We’ve seen speakeasy bars and dens concealed behind traditional Chinese storefronts, atop comfort-food restaurants in Mexico or blocked by random doors in Atlanta. But this is the first time we’ve seen a bar hidden behind that most quotidian of street accoutrements, the cash machine. But that’s precisely what separates Hangzhou’s Noisy Bank from the ruckus of the pavement.

The design team at Nanjing Linear Architecture was bent on a bit of disruption. ‘The ritualistic entrance, with the three machines, is an attempt to experience the contradiction between privacy and prying,’ explained lead designer Xu Zhichao. ‘And from then on, we tried to break with conventional thinking and even common sense, to try to stimulate the desire of going inside.’

Once there, visitors step inside a contrastingly large reception area, with booths right next to it; the first floor features a long bar and a VIP room – the entire space is 180 sq-m in total.
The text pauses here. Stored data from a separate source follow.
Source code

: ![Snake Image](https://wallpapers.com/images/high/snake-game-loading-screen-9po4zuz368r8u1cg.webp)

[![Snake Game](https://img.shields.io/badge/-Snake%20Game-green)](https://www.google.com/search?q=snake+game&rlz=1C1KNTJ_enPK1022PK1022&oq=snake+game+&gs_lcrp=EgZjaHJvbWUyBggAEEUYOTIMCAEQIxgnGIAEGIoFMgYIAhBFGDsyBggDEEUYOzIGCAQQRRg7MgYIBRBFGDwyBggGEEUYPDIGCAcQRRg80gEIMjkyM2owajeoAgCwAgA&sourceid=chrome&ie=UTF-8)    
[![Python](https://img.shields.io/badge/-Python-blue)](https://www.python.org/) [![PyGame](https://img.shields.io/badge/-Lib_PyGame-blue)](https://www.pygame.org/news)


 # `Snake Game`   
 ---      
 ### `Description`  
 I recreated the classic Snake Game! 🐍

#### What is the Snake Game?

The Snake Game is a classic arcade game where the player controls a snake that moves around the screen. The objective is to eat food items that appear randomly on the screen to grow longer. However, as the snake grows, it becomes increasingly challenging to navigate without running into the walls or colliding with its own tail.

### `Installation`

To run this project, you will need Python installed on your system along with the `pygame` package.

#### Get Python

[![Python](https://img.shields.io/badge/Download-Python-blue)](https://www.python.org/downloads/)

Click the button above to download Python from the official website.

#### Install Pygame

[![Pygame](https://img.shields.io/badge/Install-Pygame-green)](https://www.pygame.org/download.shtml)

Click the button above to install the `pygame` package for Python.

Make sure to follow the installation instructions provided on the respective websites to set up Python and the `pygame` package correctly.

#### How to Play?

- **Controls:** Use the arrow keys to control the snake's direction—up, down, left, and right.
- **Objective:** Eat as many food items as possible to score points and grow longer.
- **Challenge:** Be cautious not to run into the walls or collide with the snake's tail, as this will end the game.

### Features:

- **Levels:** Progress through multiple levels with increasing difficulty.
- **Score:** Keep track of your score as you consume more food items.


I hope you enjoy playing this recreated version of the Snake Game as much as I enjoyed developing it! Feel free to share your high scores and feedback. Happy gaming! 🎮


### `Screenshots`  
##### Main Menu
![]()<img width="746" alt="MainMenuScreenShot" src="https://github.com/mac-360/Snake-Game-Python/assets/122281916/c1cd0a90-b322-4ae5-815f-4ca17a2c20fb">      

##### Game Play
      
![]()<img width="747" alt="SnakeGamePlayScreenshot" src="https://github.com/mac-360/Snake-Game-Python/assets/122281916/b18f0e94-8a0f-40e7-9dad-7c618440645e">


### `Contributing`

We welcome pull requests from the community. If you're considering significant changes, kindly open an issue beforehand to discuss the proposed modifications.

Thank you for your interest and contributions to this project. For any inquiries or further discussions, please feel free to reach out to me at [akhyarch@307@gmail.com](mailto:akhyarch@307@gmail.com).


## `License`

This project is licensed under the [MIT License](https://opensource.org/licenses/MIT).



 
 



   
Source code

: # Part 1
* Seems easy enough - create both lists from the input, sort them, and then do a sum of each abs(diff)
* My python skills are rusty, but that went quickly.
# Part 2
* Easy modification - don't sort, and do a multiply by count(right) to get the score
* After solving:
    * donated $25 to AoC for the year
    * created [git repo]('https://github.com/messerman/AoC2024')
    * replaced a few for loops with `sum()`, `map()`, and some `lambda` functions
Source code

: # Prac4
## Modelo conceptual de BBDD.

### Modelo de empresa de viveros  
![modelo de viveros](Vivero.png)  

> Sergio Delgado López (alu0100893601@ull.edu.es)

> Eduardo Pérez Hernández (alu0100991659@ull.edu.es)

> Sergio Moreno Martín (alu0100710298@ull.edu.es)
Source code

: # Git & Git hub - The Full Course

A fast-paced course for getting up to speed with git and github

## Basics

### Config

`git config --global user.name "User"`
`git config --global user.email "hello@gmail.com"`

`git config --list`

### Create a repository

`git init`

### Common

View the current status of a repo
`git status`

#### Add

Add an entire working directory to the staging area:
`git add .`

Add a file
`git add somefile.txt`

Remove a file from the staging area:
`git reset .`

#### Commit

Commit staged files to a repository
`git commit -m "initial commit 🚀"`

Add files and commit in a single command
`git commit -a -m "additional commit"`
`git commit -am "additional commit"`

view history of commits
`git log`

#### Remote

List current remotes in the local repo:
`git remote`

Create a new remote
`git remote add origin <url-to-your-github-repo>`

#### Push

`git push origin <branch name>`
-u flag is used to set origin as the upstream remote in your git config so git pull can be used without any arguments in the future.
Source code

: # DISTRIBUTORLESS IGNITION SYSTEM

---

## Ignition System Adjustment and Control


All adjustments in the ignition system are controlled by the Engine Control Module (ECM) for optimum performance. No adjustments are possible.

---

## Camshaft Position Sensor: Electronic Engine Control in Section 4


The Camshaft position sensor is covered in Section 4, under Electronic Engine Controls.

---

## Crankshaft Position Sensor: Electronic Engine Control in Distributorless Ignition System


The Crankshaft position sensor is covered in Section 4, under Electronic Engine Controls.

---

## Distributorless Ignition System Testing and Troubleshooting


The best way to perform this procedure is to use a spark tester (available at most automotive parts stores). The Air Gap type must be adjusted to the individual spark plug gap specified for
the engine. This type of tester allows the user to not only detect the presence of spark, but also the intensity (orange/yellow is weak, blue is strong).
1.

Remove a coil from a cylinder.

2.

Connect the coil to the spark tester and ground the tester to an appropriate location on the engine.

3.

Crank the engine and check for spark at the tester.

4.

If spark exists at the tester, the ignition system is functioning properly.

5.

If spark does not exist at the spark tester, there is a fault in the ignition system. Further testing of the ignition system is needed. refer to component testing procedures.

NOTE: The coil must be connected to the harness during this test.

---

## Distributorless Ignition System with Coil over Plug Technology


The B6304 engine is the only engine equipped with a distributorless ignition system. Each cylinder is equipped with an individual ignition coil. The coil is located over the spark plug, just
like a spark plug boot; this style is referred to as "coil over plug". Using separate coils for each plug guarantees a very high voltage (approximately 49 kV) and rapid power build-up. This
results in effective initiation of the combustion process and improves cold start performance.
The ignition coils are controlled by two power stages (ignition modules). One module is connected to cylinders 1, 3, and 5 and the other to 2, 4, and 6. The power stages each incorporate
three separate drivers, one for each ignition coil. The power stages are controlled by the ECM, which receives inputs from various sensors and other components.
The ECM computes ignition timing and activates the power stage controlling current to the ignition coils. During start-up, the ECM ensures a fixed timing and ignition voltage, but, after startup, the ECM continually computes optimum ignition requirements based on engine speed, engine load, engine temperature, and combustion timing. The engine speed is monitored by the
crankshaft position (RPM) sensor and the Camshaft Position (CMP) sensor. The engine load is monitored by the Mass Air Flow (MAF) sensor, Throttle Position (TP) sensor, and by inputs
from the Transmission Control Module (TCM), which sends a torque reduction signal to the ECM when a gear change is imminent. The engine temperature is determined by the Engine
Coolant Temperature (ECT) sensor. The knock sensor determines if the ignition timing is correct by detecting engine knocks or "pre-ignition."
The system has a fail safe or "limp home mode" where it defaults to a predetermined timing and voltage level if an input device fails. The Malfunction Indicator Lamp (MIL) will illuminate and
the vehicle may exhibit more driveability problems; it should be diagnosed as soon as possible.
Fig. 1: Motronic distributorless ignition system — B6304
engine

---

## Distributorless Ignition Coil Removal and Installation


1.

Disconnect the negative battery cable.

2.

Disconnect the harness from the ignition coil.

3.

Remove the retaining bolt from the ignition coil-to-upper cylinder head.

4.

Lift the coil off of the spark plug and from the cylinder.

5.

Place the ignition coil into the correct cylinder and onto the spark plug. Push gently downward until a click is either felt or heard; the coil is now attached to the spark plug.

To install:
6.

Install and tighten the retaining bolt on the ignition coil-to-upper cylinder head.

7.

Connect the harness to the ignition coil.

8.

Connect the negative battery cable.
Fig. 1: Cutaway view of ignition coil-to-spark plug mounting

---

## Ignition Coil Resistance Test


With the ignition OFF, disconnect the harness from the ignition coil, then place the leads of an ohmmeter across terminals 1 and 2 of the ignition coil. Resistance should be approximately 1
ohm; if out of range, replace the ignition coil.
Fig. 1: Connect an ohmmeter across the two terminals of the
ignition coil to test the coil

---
But what happens above and around the booths and the bars and the rooms might be the most transportive feature at Noisy Bank: through a detailed set of colour-changing light strips that can match 256 colours and a group of carefully positioned mirrors, Nanjing Linear Architecture created a starry sky inside the bar, with spots that look like wormholes to other dimensions. ‘This bar is supposed to be a gathering place for people of different places, different identities,’ mused Xu. ‘So they can come here through these wormholes, exploring the unknown.’

And to think that all of this can be found on the back of a cash machine.